_TASK DESCRIPTION_
The answer must be a word-for-word copy of the records below, with every picture left out.

DATA RECORDS Start Marker

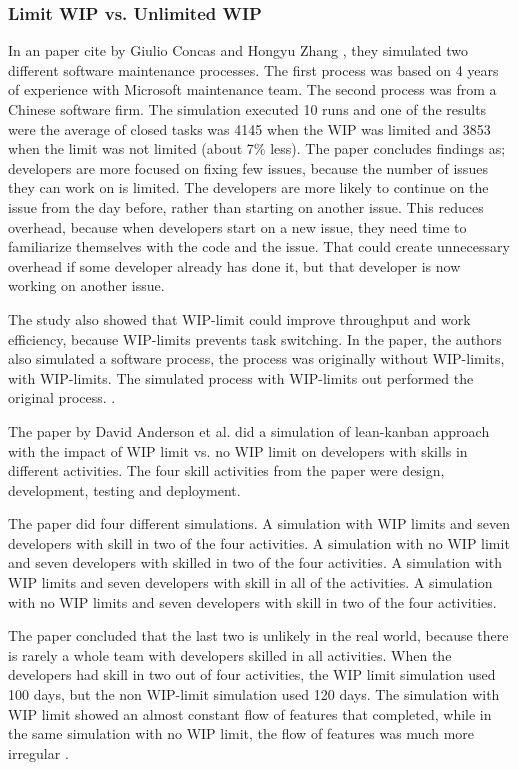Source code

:\documentclass[UKenglish]{ifimaster}  %
\begin{document}
\subsubsection {Limit WIP vs. Unlimited WIP}
\label{sub:wip:vs:wip}
In an paper cite by Giulio Concas and Hongyu Zhang \parencite{SMR:SMR1599}, they simulated two different software maintenance processes. The first process was based on 4 years of experience with Microsoft maintenance team. The second process was from a Chinese software firm.  The simulation executed 10 runs and one of the results were the average of closed tasks was 4145 when the WIP was limited and 3853 when the limit was not limited (about 7\% less). The paper concludes findings as; developers are more focused on fixing few issues, because the number of issues they can work on is limited. The developers are more likely to continue on the issue from the day before, rather than starting on another issue. This reduces overhead, because when developers start on a new issue, they need time to familiarize themselves with the code and the issue. That could create unnecessary overhead if some developer already has done it, but that developer is now working on another issue. 

The study also showed that WIP-limit could improve throughput and work efficiency, because WIP-limits prevents task switching. In the paper, the authors also simulated a software process, the process was originally without WIP-limits, with WIP-limits. The simulated process with WIP-limits out performed the original process. \parencite{SMR:SMR1599}.

The paper by David Anderson et al. \parencite{DavidAnderson} did a simulation of lean-kanban approach with the impact of WIP limit vs. no WIP limit on developers with skills in different activities. The four skill activities from the paper were design, development, testing and deployment. 

The paper did four different simulations.  A simulation with WIP limits and seven developers with skill in two of the four activities. A simulation with no WIP limit and seven developers with skilled in two of the four activities. A simulation with WIP limits and seven developers with skill in all of the activities. A simulation with no WIP limits and seven developers with skill in two of the four activities.

The paper concluded that the last two is unlikely in the real world, because there is rarely a whole team with developers skilled in all activities. 
When the developers had skill in two out of four activities, the WIP limit simulation used 100 days, but the non WIP-limit simulation used 120 days. The simulation with WIP limit showed an almost constant flow of features that completed, while in the same simulation with no WIP limit, the flow of features was much more irregular \parencite{DavidAnderson}.
\end{document}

DATA RECORDS End Marker

_ANSWER SPACE_
Source code

:\documentclass[UKenglish]{ifimaster}  %
\begin{document}
\subsubsection {Limit WIP vs. Unlimited WIP}
\label{sub:wip:vs:wip}
In an paper cite by Giulio Concas and Hongyu Zhang \parencite{SMR:SMR1599}, they simulated two different software maintenance processes. The first process was based on 4 years of experience with Microsoft maintenance team. The second process was from a Chinese software firm.  The simulation executed 10 runs and one of the results were the average of closed tasks was 4145 when the WIP was limited and 3853 when the limit was not limited (about 7\% less). The paper concludes findings as; developers are more focused on fixing few issues, because the number of issues they can work on is limited. The developers are more likely to continue on the issue from the day before, rather than starting on another issue. This reduces overhead, because when developers start on a new issue, they need time to familiarize themselves with the code and the issue. That could create unnecessary overhead if some developer already has done it, but that developer is now working on another issue. 

The study also showed that WIP-limit could improve throughput and work efficiency, because WIP-limits prevents task switching. In the paper, the authors also simulated a software process, the process was originally without WIP-limits, with WIP-limits. The simulated process with WIP-limits out performed the original process. \parencite{SMR:SMR1599}.

The paper by David Anderson et al. \parencite{DavidAnderson} did a simulation of lean-kanban approach with the impact of WIP limit vs. no WIP limit on developers with skills in different activities. The four skill activities from the paper were design, development, testing and deployment. 

The paper did four different simulations.  A simulation with WIP limits and seven developers with skill in two of the four activities. A simulation with no WIP limit and seven developers with skilled in two of the four activities. A simulation with WIP limits and seven developers with skill in all of the activities. A simulation with no WIP limits and seven developers with skill in two of the four activities.

The paper concluded that the last two is unlikely in the real world, because there is rarely a whole team with developers skilled in all activities. 
When the developers had skill in two out of four activities, the WIP limit simulation used 100 days, but the non WIP-limit simulation used 120 days. The simulation with WIP limit showed an almost constant flow of features that completed, while in the same simulation with no WIP limit, the flow of features was much more irregular \parencite{DavidAnderson}.
\end{document}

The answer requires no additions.